Don’t get me wrong, here. I understand perfectly well Microsoft’s rationale behind this, or at least their stated rationale; to keep security upgrades consistent across all the installs of their new OS. That said, rolling it out in this particular way is really unsavory. It smacks of the behavior of malware installers, rather than that of any responsible company with any kind of interest in keeping its customers on board.*
(Also, it’s worth noting in this context that many people who have already updated to 10 — particularly users with Nvidia graphics cards — have been reporting horrific driver problems with the new Windows version, secondary to this ill-thought-out policy of “you’ll take what we give you and you’ll like it”. Only just now has the beginnings of a fix for this particular problem begun to propagate, but this strikes me as a sign of more bad things to come, a slow-motion trainwreck better watched from outside it than inside.)
Now who knows, over the course of the next six months or so, when I get ready to build my new desktop machine, I may indeed go for Windows 10 — once I’ve had time to make the choice, the informed decision, as to whether it’s right for me, and whether I can find alternatives to the various programs whose function I like and would like to keep. Or who knows? Maybe I’ll go whole hog and just switch over to Apple. (I know a lot of you who’re Young Wizards fans, considering the frequent appearance of hardware with the Biteless Apple on it in the books, will be surprised that this is an issue for me at all. However, in this as in many other parts of my tech life, I am an amphibian and have for a long time worked happily on more than one side of the divide at the same time. But this present behavior of Microsoft’s is trying my patience way more than usual.)
Anyway, I’ve used the method detailed in the webpage above on my present Win7 desktop, and it seems to work perfectly. I strongly recommend that if you are ambivalent about the prospect of this forced update of your software, you go over there and have a look at it and decide whether it’s an option you’d like to avail of.

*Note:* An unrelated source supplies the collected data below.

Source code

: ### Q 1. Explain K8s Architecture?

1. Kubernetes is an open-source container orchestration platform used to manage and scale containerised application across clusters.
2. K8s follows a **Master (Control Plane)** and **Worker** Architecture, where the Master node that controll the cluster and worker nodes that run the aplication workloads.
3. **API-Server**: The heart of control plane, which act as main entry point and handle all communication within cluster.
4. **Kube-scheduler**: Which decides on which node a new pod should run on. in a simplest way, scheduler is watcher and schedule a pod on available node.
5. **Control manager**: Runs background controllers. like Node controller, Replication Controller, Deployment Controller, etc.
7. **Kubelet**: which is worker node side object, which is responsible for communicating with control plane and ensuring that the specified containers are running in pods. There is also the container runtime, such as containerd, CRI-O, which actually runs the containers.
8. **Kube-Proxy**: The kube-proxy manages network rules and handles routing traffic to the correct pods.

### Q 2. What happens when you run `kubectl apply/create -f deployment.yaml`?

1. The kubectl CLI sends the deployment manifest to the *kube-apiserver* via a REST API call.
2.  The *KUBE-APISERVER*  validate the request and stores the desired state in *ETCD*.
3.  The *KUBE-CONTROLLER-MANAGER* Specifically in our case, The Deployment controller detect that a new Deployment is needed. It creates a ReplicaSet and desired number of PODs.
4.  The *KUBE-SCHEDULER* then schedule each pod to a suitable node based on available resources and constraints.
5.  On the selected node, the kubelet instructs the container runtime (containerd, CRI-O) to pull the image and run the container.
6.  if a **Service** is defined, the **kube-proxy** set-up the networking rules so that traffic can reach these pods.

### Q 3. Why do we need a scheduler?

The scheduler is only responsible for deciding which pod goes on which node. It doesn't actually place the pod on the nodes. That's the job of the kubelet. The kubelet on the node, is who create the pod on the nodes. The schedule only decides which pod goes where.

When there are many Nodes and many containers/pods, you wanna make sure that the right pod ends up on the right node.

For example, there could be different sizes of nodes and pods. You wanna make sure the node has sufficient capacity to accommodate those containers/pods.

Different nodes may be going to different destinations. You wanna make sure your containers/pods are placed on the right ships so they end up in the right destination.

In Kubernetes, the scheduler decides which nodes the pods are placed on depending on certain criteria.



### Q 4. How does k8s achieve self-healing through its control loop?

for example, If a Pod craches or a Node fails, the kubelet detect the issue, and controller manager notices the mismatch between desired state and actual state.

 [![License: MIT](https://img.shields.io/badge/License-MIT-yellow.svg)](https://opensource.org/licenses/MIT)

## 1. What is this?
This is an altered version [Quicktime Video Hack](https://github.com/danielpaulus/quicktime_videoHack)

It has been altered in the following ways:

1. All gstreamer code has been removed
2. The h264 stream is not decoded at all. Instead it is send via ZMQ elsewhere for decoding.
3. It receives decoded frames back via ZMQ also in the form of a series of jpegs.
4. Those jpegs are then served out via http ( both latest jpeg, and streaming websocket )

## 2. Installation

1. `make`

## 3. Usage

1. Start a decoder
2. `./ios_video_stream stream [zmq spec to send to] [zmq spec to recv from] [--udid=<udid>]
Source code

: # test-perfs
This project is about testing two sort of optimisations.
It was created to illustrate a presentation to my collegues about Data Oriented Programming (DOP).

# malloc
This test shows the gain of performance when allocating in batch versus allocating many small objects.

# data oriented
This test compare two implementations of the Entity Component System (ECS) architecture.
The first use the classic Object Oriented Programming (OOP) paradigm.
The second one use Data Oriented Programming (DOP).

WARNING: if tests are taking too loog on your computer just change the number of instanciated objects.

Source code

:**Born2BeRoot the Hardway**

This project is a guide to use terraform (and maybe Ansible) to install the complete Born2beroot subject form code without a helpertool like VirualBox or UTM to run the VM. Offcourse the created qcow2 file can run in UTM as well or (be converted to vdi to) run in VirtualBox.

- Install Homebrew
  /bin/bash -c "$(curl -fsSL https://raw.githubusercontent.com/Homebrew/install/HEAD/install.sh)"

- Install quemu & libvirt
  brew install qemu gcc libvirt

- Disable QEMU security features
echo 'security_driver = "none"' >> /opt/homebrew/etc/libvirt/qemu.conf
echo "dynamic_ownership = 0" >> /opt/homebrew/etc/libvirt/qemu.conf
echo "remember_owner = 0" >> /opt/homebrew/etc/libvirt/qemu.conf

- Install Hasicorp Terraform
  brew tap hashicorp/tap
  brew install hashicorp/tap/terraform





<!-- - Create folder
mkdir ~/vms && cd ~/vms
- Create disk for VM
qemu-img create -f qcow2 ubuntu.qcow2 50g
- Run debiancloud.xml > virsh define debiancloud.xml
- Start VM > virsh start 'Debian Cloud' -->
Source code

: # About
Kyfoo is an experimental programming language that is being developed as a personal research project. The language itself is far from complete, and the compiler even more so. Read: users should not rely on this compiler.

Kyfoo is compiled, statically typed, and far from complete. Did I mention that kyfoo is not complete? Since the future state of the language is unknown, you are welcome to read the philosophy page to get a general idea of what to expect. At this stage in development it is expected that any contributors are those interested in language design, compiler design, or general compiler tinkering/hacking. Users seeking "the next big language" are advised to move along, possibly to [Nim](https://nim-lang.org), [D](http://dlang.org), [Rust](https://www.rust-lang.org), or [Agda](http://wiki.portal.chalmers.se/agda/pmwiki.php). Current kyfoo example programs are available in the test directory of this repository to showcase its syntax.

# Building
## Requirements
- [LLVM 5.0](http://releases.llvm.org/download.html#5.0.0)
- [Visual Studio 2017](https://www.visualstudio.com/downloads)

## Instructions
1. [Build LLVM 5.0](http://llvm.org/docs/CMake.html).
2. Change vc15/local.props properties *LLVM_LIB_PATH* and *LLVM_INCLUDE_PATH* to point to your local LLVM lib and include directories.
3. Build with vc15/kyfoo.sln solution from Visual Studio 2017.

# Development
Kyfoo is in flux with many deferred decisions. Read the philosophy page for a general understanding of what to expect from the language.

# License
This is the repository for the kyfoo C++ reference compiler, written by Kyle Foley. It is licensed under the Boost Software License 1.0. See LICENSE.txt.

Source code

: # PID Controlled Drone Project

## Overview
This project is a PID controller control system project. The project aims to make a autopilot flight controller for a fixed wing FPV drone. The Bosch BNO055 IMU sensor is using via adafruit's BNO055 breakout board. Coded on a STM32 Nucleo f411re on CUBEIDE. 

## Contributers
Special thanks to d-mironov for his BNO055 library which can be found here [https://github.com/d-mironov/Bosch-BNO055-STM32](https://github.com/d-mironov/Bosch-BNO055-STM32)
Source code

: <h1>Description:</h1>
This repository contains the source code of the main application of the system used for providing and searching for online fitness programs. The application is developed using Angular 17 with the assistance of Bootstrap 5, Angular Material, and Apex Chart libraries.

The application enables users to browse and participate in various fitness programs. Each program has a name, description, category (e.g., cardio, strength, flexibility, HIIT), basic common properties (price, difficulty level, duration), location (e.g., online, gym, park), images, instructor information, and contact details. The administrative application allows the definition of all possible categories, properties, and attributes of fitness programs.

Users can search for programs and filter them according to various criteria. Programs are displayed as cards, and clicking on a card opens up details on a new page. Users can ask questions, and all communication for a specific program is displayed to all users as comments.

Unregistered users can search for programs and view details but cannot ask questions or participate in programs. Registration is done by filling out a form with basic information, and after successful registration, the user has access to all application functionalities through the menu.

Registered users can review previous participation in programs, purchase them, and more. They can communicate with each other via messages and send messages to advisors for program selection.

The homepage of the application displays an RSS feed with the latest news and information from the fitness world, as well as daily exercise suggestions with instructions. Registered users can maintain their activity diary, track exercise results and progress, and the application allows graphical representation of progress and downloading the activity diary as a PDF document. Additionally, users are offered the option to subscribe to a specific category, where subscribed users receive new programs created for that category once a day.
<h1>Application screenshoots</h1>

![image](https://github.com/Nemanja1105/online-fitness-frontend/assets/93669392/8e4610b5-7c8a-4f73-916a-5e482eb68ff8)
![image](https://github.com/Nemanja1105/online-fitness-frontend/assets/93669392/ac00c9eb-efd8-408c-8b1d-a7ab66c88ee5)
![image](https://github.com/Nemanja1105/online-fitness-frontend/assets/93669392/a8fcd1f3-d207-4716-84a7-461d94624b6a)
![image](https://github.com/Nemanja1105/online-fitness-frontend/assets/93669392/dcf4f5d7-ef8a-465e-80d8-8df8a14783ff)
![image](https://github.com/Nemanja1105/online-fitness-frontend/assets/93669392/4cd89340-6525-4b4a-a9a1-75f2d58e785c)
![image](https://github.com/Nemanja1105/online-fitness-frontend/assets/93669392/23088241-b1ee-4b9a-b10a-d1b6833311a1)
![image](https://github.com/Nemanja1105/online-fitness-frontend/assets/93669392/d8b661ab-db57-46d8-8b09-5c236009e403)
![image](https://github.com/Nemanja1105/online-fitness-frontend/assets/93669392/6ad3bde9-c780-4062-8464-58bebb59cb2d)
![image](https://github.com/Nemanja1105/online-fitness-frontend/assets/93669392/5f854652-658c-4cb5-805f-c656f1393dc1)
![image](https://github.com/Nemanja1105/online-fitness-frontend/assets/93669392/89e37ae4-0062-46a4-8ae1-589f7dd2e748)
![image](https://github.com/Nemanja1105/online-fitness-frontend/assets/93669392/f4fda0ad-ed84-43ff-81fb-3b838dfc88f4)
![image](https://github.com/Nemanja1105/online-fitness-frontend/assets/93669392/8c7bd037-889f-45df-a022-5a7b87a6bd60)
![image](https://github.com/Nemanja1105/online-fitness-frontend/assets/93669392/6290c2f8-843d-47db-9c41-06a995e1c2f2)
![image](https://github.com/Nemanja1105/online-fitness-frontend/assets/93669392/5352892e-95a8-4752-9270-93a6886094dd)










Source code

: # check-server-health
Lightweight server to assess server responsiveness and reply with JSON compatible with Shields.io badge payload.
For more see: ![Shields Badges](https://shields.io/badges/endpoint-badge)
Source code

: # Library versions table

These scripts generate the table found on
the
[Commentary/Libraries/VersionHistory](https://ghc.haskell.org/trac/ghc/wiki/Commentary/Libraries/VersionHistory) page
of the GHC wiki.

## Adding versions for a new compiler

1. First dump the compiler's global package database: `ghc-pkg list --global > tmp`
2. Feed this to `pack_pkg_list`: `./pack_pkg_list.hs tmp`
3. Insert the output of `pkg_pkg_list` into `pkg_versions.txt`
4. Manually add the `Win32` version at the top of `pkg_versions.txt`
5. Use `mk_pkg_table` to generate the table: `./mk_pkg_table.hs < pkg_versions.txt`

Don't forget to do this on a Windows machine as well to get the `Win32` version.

*I also understand that in recent online talks, Microsoft upper-level management have let it be known that people who find ways of avoiding this upgrade will eventually be cut off from normal product updates. And you know what? I can think of no quicker way for them to drive me straight into what Euripides called “the apple-laden land.” Yeah, there’s just one of me, and I doubt my loss is going to break Microsoft’s corporate heart. (shrug) No matter.